EXERCISE INPUT:
_ _ _ _ _

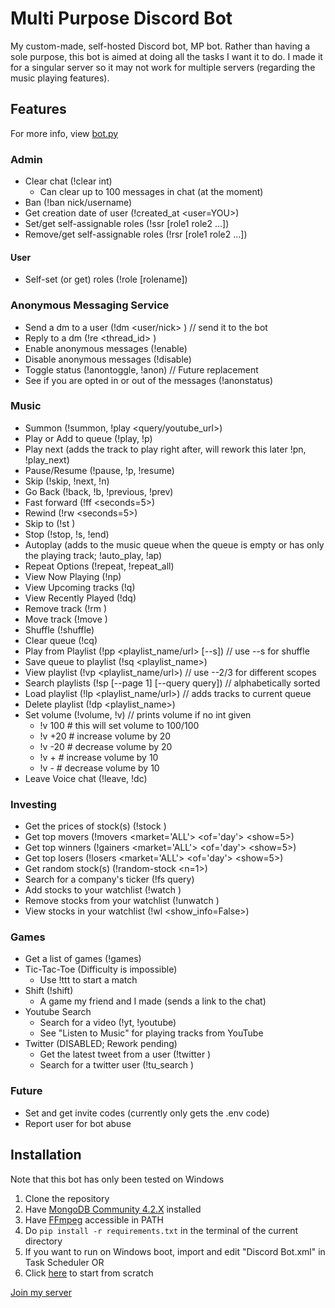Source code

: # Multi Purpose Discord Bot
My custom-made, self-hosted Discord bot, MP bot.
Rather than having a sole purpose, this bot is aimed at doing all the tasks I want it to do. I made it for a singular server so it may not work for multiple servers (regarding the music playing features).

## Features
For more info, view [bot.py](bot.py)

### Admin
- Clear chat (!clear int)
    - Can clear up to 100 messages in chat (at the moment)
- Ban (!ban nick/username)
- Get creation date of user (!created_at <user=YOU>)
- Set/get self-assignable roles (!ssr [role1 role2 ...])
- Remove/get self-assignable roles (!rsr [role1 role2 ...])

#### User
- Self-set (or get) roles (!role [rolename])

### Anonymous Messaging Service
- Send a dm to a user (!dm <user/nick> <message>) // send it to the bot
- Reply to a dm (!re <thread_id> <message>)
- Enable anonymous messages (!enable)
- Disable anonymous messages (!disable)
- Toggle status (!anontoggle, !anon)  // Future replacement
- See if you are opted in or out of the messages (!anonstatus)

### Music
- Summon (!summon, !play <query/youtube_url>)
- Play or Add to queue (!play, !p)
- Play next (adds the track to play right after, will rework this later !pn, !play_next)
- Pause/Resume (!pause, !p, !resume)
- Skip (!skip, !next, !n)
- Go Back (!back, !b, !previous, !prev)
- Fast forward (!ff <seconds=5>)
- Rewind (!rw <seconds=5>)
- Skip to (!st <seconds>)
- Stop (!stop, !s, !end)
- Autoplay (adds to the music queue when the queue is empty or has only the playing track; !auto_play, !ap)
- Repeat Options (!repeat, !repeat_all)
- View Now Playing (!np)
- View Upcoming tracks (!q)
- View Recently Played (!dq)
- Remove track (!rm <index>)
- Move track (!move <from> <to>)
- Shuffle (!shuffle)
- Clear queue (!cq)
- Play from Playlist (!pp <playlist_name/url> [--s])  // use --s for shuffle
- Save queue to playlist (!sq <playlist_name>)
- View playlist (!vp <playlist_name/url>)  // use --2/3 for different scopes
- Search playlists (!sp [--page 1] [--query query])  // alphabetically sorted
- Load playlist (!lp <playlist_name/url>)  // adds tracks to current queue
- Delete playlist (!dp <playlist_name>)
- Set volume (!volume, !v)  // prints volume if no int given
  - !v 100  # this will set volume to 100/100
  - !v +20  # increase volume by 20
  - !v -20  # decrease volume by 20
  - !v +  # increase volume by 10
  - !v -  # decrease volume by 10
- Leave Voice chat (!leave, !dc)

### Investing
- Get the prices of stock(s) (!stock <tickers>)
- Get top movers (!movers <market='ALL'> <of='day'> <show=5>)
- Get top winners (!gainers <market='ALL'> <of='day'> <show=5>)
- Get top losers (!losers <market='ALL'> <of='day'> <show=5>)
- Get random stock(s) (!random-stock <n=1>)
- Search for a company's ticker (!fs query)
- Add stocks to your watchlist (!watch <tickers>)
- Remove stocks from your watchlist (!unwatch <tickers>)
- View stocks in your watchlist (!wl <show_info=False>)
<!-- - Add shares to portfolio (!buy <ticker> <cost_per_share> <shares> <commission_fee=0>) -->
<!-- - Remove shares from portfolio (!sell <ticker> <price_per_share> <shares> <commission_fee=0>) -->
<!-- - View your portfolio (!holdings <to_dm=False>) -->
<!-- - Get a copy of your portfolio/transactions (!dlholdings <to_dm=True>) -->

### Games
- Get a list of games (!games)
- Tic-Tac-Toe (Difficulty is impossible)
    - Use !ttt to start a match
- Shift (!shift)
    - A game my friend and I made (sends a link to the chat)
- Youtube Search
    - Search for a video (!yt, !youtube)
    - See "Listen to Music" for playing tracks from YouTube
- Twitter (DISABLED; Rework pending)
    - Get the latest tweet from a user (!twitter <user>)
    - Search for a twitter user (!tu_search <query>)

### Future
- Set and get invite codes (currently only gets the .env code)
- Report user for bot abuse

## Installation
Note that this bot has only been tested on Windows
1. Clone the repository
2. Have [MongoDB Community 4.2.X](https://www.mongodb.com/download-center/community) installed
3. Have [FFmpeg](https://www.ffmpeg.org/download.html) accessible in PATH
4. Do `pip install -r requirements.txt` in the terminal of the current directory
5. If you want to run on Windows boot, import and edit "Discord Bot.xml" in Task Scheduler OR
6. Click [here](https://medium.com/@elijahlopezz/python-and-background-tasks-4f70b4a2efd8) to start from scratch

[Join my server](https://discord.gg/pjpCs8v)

_ _ _ _ _

PROBLEM TO WORK ON: Return all lines of the material above in which the word "queue" occurs.

TASK SOLUTION:
- Play or Add to queue (!play, !p)
- Autoplay (adds to the music queue when the queue is empty or has only the playing track; !auto_play, !ap)
- Clear queue (!cq)
- Save queue to playlist (!sq <playlist_name>)
- Load playlist (!lp <playlist_name/url>)  // adds tracks to current queue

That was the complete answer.